Whisky en sachet: Le coût d’un sursis qui n’en finit plus
Après le décès d’une fillette de 7 ans à Bangangté, dans la région de l’Ouest, la Fondation camerounaise des consommateurs relance le débat sur le whisky en sachet.
Une fillette de 7 ans décède à Bangangté, dans la région de l’Ouest, après avoir consommé un sachet de whisky vendu à 100 FCFA. Quelques heures plus tard, la Fondation camerounaise des consommateurs (Focaco) remet sur la table un dossier que beaucoup croyaient réglé : celui du whisky en sachet. Pour l’organisation, ce drame illustre les limites d’une réglementation dont l’application fait toujours débat plus de dix ans après les premières mesures d’interdiction. Dans un communiqué publié le 16 juin 2026, la Focaco demande l’examen immédiat du recours déposé devant le Tribunal administratif de Yaoundé en mai 2023. Ce recours vise l’annulation de l’arrêté conjoint du 31 octobre 2022 qui avait accordé un nouveau moratoire aux producteurs concernés.
« Cette enfant ne devait pas mourir », affirme l’organisation de défense des consommateurs. Selon son président, Alphonse Ayissi Abena, le dossier judiciaire enregistré sous le numéro 1388 n’a toujours pas été examiné. « Nous avions prévenu. Nous avions agi », insiste-t-il. Au cœur de la controverse se trouve une question qui agite les pouvoirs publics depuis plus d’une décennie : comment mettre fin à la commercialisation de boissons alcoolisées conditionnées dans de petits sachets accessibles à très bas prix ?
L’histoire remonte à 2014. Cette année-là, les ministères en charge de l’Industrie, du Commerce et de la Santé adoptent une norme destinée à retirer progressivement du marché certaines boissons jugées nocives. Les producteurs obtiennent alors plusieurs délais pour adapter leurs activités. Toutefois, ces reports successifs ont entretenu une situation paradoxale. D’un côté, les autorités ont annoncé régulièrement la fin prochaine du whisky en sachet. De l’autre, le produit a continué à circuler dans les marchés, les boutiques de quartier et les kiosques.
Un manque à gagner de plus de 200 milliards par an
En avril 2023, le gouvernement a pourtant annoncé l’interdiction de la production et de la vente de ces boissons. Cette décision a été saluée par les associations de consommateurs. « Nous demandons au gouvernement d’aller plus loin », déclarait alors Alphonse Ayissi Abena, appelant à l’éradication complète de produits qu’il jugeait dangereux pour la population. Mais sur le terrain, la réalité s’est révélée plus complexe. Plusieurs commerçants continuent à proposer ces sachets à leurs clients. « Moi, je vends parce que je vis de ça », explique un revendeur du centre-ville de Yaoundé, soulignant que les circuits d’approvisionnement restent actifs malgré les annonces officielles.

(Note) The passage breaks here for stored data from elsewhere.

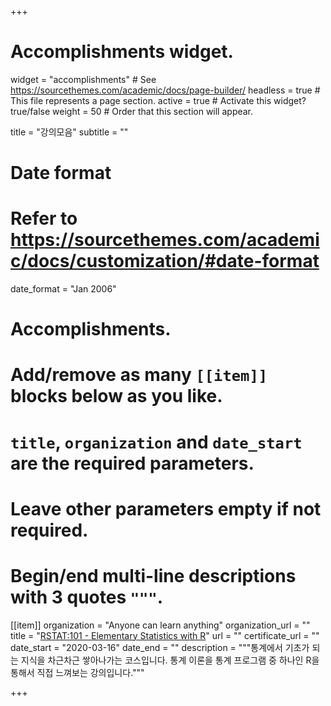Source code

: +++
# Accomplishments widget.
widget = "accomplishments"  # See https://sourcethemes.com/academic/docs/page-builder/
headless = true  # This file represents a page section.
active = true  # Activate this widget? true/false
weight = 50  # Order that this section will appear.

title = "강의모음"
subtitle = ""

# Date format
#   Refer to https://sourcethemes.com/academic/docs/customization/#date-format
date_format = "Jan 2006"

# Accomplishments.
#   Add/remove as many `[[item]]` blocks below as you like.
#   `title`, `organization` and `date_start` are the required parameters.
#   Leave other parameters empty if not required.
#   Begin/end multi-line descriptions with 3 quotes `"""`.

[[item]]
  organization = "Anyone can learn anything"
  organization_url = ""
  title = "[RSTAT:101 - Elementary Statistics with R](/ko/courses/rstat101/)"
  url = ""
  certificate_url = ""
  date_start = "2020-03-16"
  date_end = ""
  description = """통계에서 기초가 되는 지식을 차근차근 쌓아나가는 코스입니다. 통계 이론을 통계 프로그램 중 하나인 R을 통해서 직접 느껴보는 강의입니다."""

+++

Cette difficulté d’application traduit également un enjeu économique important. Le marché des boissons alcoolisées à bas prix représente une activité qui mobilise producteurs, distributeurs, grossistes et détaillants. Sa disparition implique une réorganisation complète de certaines chaînes de commercialisation. En mars 2025, les autorités ont relancé les opérations de contrôle. Le ministre des Mines, de l’Industrie et du Développement technologique a notamment ordonné la mise sous scellés des installations de l’entreprise Reddys Global Industry. Le gouvernement annonçait alors vouloir étendre les contrôles à toutes les entreprises ne respectant pas les normes en vigueur.
Cette reprise en main intervient dans un contexte où les pertes liées aux circuits informels et aux produits contrefaits préoccupent les acteurs économiques. Selon la Chambre camerounaise de commerce, de l’industrie, des mines et de l’artisanat, la contrebande et la contrefaçon entraîneraient chaque année un manque à gagner de plus de 200 milliards de FCFA pour l’économie nationale. Aujourd’hui, le décès de Bangangté redonne une nouvelle résonance à ce débat. La Focaco réclame la suspension du moratoire, l’application stricte de la norme adoptée en 2014 et l’ouverture rapide d’une audience sur le recours déposé depuis trois ans.